> _Task item_: An exact transcription of the records is required, minus any images.

------ Data under study

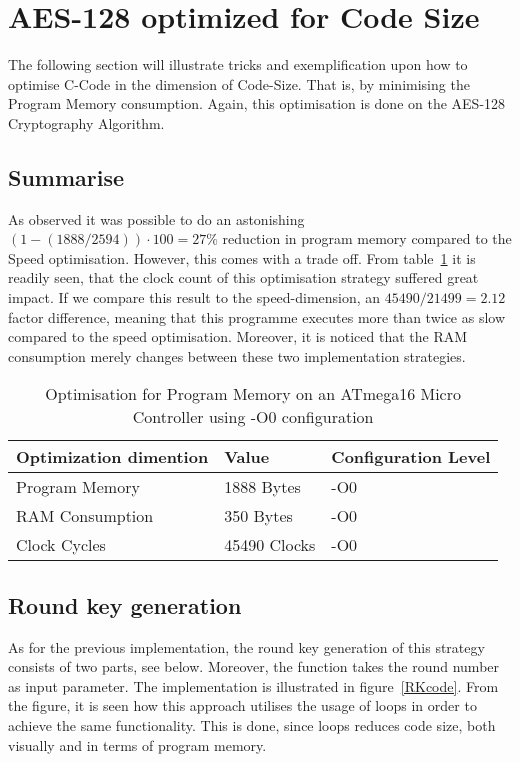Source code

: \documentclass[Report.tex]{subfiles}
\begin{document}
\section{AES-128 optimized for Code Size}
The following section will illustrate tricks and exemplification 
upon how to optimise C-Code in the dimension of Code-Size.
That is, by minimising the Program Memory consumption.
Again, this optimisation is done on the AES-128 Cryptography 
Algorithm.

\subsection{Summarise}
As observed it was possible to do an astonishing $(1-(1888/2594))\cdot100 = 27\%$ reduction in
program memory compared to the Speed optimisation. However, this comes with a trade off.
From table~\ref{OPTprogram} it is readily seen, that the clock count of this optimisation strategy
suffered great impact. If we compare this result to the speed-dimension, an $45490/21499 = 2.12$
factor difference, meaning that this programme executes more than twice as slow compared to
the speed optimisation. Moreover, it is noticed that the RAM consumption merely changes between
these two implementation strategies.
 
\begin{table}[h]
\centering
    \begin{tabular}{|l|l|l|}
    \hline
    Optimization dimention 	& Value       			& Configuration Level 	\\ \hline
    Program Memory         	& 1888 Bytes   		& -O0                 		\\ \hline
    RAM Consumption        	& 350 Bytes    		& -O0                 		\\ \hline
    Clock Cycles           		& 45490 Clocks 		& -O0                 			\\ \hline
    \end{tabular}
    \caption{\label{OPTprogram} Optimisation for Program Memory on an ATmega16 Micro Controller using -O0 configuration}
\end{table}

\subsection{Round key generation}
As for the previous implementation, the round key generation of this
strategy consists of two parts, see below. Moreover,
the function takes the round number as input parameter.
The implementation is illustrated in figure~\ref{RKcode}.
From the figure, it is seen how this approach utilises the 
usage of loops in order to achieve the same functionality. This is done,
since loops reduces code size, both visually and in terms of program memory. 
\end{document}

------------

> _Expected answer_:
Source code

: \documentclass[Report.tex]{subfiles}
\begin{document}
\section{AES-128 optimized for Code Size}
The following section will illustrate tricks and exemplification 
upon how to optimise C-Code in the dimension of Code-Size.
That is, by minimising the Program Memory consumption.
Again, this optimisation is done on the AES-128 Cryptography 
Algorithm.

\subsection{Summarise}
As observed it was possible to do an astonishing $(1-(1888/2594))\cdot100 = 27\%$ reduction in
program memory compared to the Speed optimisation. However, this comes with a trade off.
From table~\ref{OPTprogram} it is readily seen, that the clock count of this optimisation strategy
suffered great impact. If we compare this result to the speed-dimension, an $45490/21499 = 2.12$
factor difference, meaning that this programme executes more than twice as slow compared to
the speed optimisation. Moreover, it is noticed that the RAM consumption merely changes between
these two implementation strategies.
 
\begin{table}[h]
\centering
    \begin{tabular}{|l|l|l|}
    \hline
    Optimization dimention 	& Value       			& Configuration Level 	\\ \hline
    Program Memory         	& 1888 Bytes   		& -O0                 		\\ \hline
    RAM Consumption        	& 350 Bytes    		& -O0                 		\\ \hline
    Clock Cycles           		& 45490 Clocks 		& -O0                 			\\ \hline
    \end{tabular}
    \caption{\label{OPTprogram} Optimisation for Program Memory on an ATmega16 Micro Controller using -O0 configuration}
\end{table}

\subsection{Round key generation}
As for the previous implementation, the round key generation of this
strategy consists of two parts, see below. Moreover,
the function takes the round number as input parameter.
The implementation is illustrated in figure~\ref{RKcode}.
From the figure, it is seen how this approach utilises the 
usage of loops in order to achieve the same functionality. This is done,
since loops reduces code size, both visually and in terms of program memory. 
\end{document}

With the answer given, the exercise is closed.